Attendee paradox

Statistics is hard. (Statistics are hard?) Grammar is hard.

Medium asked us to write three stories a day about XOXO, to capture the feel of the event. Today is day two, which means I’m three stories behind. Must do better.

Last time I was at XOXO, I hardly spoke to anyone. Today I spoke to 24 people. I met an Australian who had eloped with her partner, as did my wife and I, and we discussed the various repercussions of that within our families; also, mint slices. I heard about an incredible, not-yet-real-but-really-should-be project involving Natural History and designers. I talked API protocols with indieweb publishers, heard about the dangers of opaqueness in philanthropy, and dove deep into domain names and SSL. Honestly, who has time to write, when there’s so much interesting stuff to learn?


To the burning question: With 24 connections made, what then of the bingo card?
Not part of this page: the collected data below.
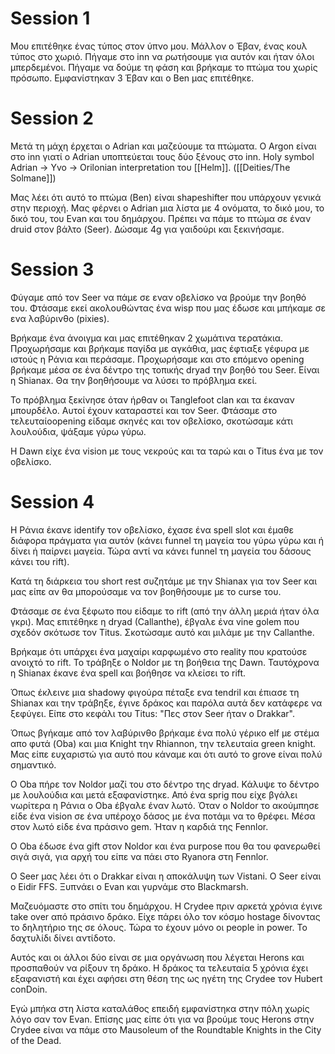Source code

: # Session 1

Μου επιτέθηκε ένας τύπος στον ύπνο μου. Μάλλον ο Έβαν, ένας κουλ τύπος στο χωριό. Πήγαμε στο inn να ρωτήσουμε για αυτόν και ήταν όλοι μπερδεμένοι. Πήγαμε να δούμε τη φάση και βρήκαμε το πτώμα του χωρίς πρόσωπο. Εμφανίστηκαν 3 Έβαν και ο Ben μας επιτέθηκε.

# Session 2

Μετά τη μάχη έρχεται ο Adrian και μαζεύουμε τα πτώματα. Ο Argon είναι στο inn γιατί ο Adrian υποπτεύεται τους δύο ξένους στο inn. Holy symbol Adrian -> Yvo -> Orilonian interpretation του [[Helm]]. ([[Deities/The Solmane]])

Μας λέει ότι αυτό το πτώμα (Ben) είναι shapeshifter που υπάρχουν γενικά στην περιοχή. Μας φέρνει  ο Adrian μια λίστα με 4 ονόματα, το δικό μου, το δικό του, του Evan και του δημάρχου. Πρέπει να πάμε το πτώμα σε έναν druid στον βάλτο (Seer). Δώσαμε 4g για γαιδούρι και ξεκινήσαμε.

# Session 3

Φύγαμε από τον Seer να πάμε σε εναν οβελίσκο να βρούμε την βοηθό του. Φτάσαμε εκεί ακολουθώντας ένα wisp που μας έδωσε και μπήκαμε σε ενα λαβύρινθο (pixies). 

Βρήκαμε ένα άνοιγμα και μας επιτέθηκαν 2 χωμάτινα τερατάκια. Προχωρήσαμε και βρήκαμε παγίδα με αγκάθια, μας έφτιαξε γέφυρα με ιστούς η Ράνια και περάσαμε. Προχωρήσαμε και στο επόμενο opening βρήκαμε μέσα σε ένα δέντρο της τοπικής dryad την βοηθό του Seer. Είναι η Shianax. Θα την βοηθήσουμε να λύσει το πρόβλημα εκεί.

Το πρόβλημα ξεκίνησε όταν ήρθαν οι Tanglefoot  clan και τα έκαναν μπουρδέλο. Αυτοί έχουν καταραστεί και τον Seer. Φτάσαμε στο τελευταίοopening είδαμε σκηνές και τον οβελίσκο, σκοτώσαμε κάτι λουλούδια, ψάξαμε γύρω γύρω.

Η Dawn είχε ένα vision με τους νεκρούς και τα ταρώ και ο Titus ένα με τον οβελίσκο.

# Session 4

Η Ράνια έκανε identify τον οβελίσκο, έχασε ένα spell slot και έμαθε διάφορα πράγματα για αυτόν (κάνει funnel τη μαγεία του γύρω γύρω και ή δίνει ή παίρνει μαγεία. Τώρα αντί να κάνει funnel τη μαγεία του δάσους κάνει του rift).

Κατά τη διάρκεια του short rest συζητάμε με την Shianax για τον Seer και μας είπε αν θα μπορούσαμε να τον βοηθήσουμε με το curse του.

Φτάσαμε σε ένα ξέφωτο που είδαμε το rift (από την άλλη μεριά ήταν όλα γκρι). Μας επιτέθηκε η dryad (Callanthe), έβγαλε ένα vine golem που σχεδόν σκότωσε τον Titus. Σκοτώσαμε αυτό και μιλάμε με την Callanthe. 

Βρήκαμε ότι υπάρχει ένα μαχαίρι καρφωμένο στο reality που κρατούσε ανοιχτό το rift. Το τράβηξε o Noldor με τη βοήθεια της Dawn. Ταυτόχρονα η Shianax έκανε ένα spell και βοήθησε να κλείσει το rift.

Όπως έκλεινε μια shadowy φιγούρα πέταξε ενα tendril και έπιασε τη Shianax και την τράβηξε, έγινε δράκος και παρόλα αυτά δεν κατάφερε να ξεφύγει. Είπε στο κεφάλι του Titus: "Πες στον Seer ήταν ο Drakkar".

Όπως βγήκαμε από τον λαβύρινθο βρήκαμε ένα πολύ γέρικο elf με στέμα απο φυτά (Oba) και μια Knight την Rhiannon, την τελευταία green knight. Μας είπε ευχαριστώ για αυτό που κάναμε και ότι αυτό το grove είναι πολύ σημαντικό.

Ο Oba πήρε τον Noldor μαζί του στο δέντρο της dryad. Κάλυψε το δέντρο με λουλούδια και μετά εξαφανίστηκε. Από ένα sprig που είχε βγάλει νωρίτερα η Ράνια ο Oba έβγαλε έναν λωτό. Όταν ο Noldor το ακούμπησε είδε ένα vision σε ένα υπέροχο δάσος με ένα ποτάμι να το θρέφει. Μέσα στον λωτό είδε ένα πράσινο gem. Ήταν η καρδιά της Fennlor.

Ο Oba έδωσε ένα gift στον Noldor και ένα purpose που θα του φανερωθεί σιγά σιγά, για αρχή του είπε να πάει στο Ryanora στη Fennlor.

Ο Seer μας λέει ότι ο Drakkar είναι η αποκάλυψη των Vistani. O Seer είναι ο Eidir FFS. Ξυπνάει ο Evan και γυρνάμε στο Blackmarsh.

Μαζευόμαστε στο σπίτι του δημάρχου. Η Crydee πριν αρκετά χρόνια έγινε take over από πράσινο δράκο. Είχε πάρει όλο τον κόσμο hostage δίνοντας το δηλητήριο της σε όλους. Τώρα το έχουν μόνο οι people in power. Το δαχτυλίδι δίνει αντίδοτο.

Αυτός και οι άλλοι δύο είναι σε μια οργάνωση που λέγεται Herons και προσπαθούν να ρίξουν τη δράκο. Η δράκος τα τελευταία 5 χρόνια έχει εξαφανιστή και έχει αφήσει στη θέση της ως ηγέτη της Crydee τον Hubert conDoin. 

Εγώ μπήκα στη λίστα καταλάθος επειδή εμφανίστηκα στην πόλη χωρίς λόγο σαν τον Evan. Επίσης μας είπε ότι για να βρούμε τους Herons στην Crydee είναι να πάμε στο Mausoleum of the Roundtable Knights in the City of the Dead.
If you recall, the card has 25 randomly-selected attendees on it, and I am aiming to have at least said hello to all of them by the time the conference ends.
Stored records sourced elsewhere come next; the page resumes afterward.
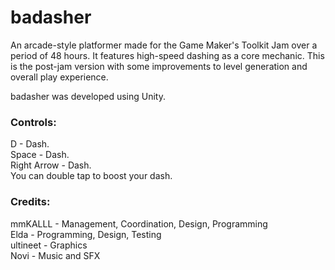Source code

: # badasher

An arcade-style platformer made for the Game Maker's Toolkit Jam over a period of 48 hours. It features high-speed dashing as a core mechanic. This is the post-jam version with some improvements to level generation and overall play experience.

badasher was developed using Unity.

### Controls:

D - Dash.  
Space - Dash.  
Right Arrow - Dash.  
You can double tap to boost your dash.

### Credits:

mmKALLL - Management, Coordination, Design, Programming  
Elda - Programming, Design, Testing  
ultineet - Graphics  
Novi - Music and SFX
Of the 24 people I chatted with yesterday, none of them were on my card.

You may be thinking “Of course! 24 people is a tiny fraction of 1195, it’s very unlikely you’ll meet any of them”, but this ignores that each time I chat to someone, I have 25 chances for them to be my first person. I know this because an attendee pointed it out to me last night as we were discussing probabilities and funeral parlours.
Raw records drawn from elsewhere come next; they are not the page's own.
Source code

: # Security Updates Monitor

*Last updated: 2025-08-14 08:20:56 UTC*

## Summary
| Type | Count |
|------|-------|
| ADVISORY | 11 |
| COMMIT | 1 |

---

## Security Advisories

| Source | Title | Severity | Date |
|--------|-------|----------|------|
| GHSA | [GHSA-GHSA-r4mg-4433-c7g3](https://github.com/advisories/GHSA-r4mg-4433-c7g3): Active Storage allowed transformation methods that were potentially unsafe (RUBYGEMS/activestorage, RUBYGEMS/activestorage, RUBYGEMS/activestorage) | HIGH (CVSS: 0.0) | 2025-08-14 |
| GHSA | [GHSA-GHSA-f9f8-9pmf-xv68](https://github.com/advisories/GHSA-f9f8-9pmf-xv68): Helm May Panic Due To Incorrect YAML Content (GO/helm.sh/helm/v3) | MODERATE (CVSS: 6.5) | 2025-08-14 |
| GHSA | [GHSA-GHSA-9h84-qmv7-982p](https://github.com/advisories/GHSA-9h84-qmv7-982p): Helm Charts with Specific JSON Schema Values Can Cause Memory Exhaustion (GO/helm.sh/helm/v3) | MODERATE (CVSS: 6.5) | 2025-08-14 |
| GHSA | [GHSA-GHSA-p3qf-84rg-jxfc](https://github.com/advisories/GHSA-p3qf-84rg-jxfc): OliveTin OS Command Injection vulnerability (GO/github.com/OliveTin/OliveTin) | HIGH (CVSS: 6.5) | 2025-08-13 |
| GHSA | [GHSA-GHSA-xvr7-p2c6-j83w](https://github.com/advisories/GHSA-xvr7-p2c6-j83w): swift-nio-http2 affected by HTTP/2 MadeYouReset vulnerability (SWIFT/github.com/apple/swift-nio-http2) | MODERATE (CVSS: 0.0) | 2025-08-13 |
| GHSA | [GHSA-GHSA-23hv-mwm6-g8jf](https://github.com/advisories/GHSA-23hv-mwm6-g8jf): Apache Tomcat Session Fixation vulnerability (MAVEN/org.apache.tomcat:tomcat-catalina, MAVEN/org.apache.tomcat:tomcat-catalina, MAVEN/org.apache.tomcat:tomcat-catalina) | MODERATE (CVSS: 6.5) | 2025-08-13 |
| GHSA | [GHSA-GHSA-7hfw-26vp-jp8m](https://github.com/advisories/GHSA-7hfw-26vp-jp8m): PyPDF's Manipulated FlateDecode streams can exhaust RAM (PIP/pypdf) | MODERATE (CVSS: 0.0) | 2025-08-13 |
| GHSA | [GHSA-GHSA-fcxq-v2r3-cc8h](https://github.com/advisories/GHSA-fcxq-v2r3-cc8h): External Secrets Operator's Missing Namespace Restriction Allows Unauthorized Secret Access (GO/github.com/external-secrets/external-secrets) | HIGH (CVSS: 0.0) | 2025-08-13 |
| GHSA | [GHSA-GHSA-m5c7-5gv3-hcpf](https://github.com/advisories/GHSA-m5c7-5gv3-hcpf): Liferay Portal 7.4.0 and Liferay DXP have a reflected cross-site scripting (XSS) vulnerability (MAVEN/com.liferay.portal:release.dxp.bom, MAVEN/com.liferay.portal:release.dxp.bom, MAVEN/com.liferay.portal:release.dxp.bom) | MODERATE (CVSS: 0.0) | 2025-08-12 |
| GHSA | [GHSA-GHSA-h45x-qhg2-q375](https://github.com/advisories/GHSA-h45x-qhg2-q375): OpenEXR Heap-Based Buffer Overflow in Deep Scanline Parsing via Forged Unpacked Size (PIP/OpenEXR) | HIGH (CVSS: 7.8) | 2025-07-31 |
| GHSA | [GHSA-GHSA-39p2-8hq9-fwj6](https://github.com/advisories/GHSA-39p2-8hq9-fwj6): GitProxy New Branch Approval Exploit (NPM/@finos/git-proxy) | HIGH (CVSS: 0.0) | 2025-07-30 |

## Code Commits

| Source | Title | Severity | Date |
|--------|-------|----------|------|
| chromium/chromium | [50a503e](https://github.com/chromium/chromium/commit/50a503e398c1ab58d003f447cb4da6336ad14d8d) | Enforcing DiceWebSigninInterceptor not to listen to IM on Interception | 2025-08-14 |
In fact, if you do the math(s), it turns out that there is a 48% chance I should have met someone on my list yesterday. Even if, say, 5 of those 25 people aren’t even at XOXO, there is still a 40% chance. You could probably write a little Go script and confirm this, which I definitely did not do.

So, not supremely unlucky, just a standard calling of heads when it was tails. But how can you call it bad luck, when the 24 people I chatted with were so delightful?

I explained the card to about 10 people yesterday, and when each asked to see it, each person knew 1 or 2 people on my card. When I generated a card for them, they knew nobody on their card. What I’m saying is, I’ve unwittingly invented a perfect random number generator that determines who you are — probably through our shared hive mind — and matches people with perfect strangers. What I’m actually saying is: probability is confusing and counterintuitive.


Also confusing is how Dan Deacon managed to get 400 people, ostensibly adults, myself included, to run around a dog park to electronic music. Literally run around. And I literally mean literally. You could see the childlike wonder written on the faces of everyone in attendance, as they raced in concentric circles high-fiving each other, followed the leader to interpretive dance, formed a self-engorging snake tunnel of raised arms which collapsed and dashed through itself, and finally charged at each other like William Wallace and his warriors, only with high fives instead of swords.

I’m probably going to enjoy day two.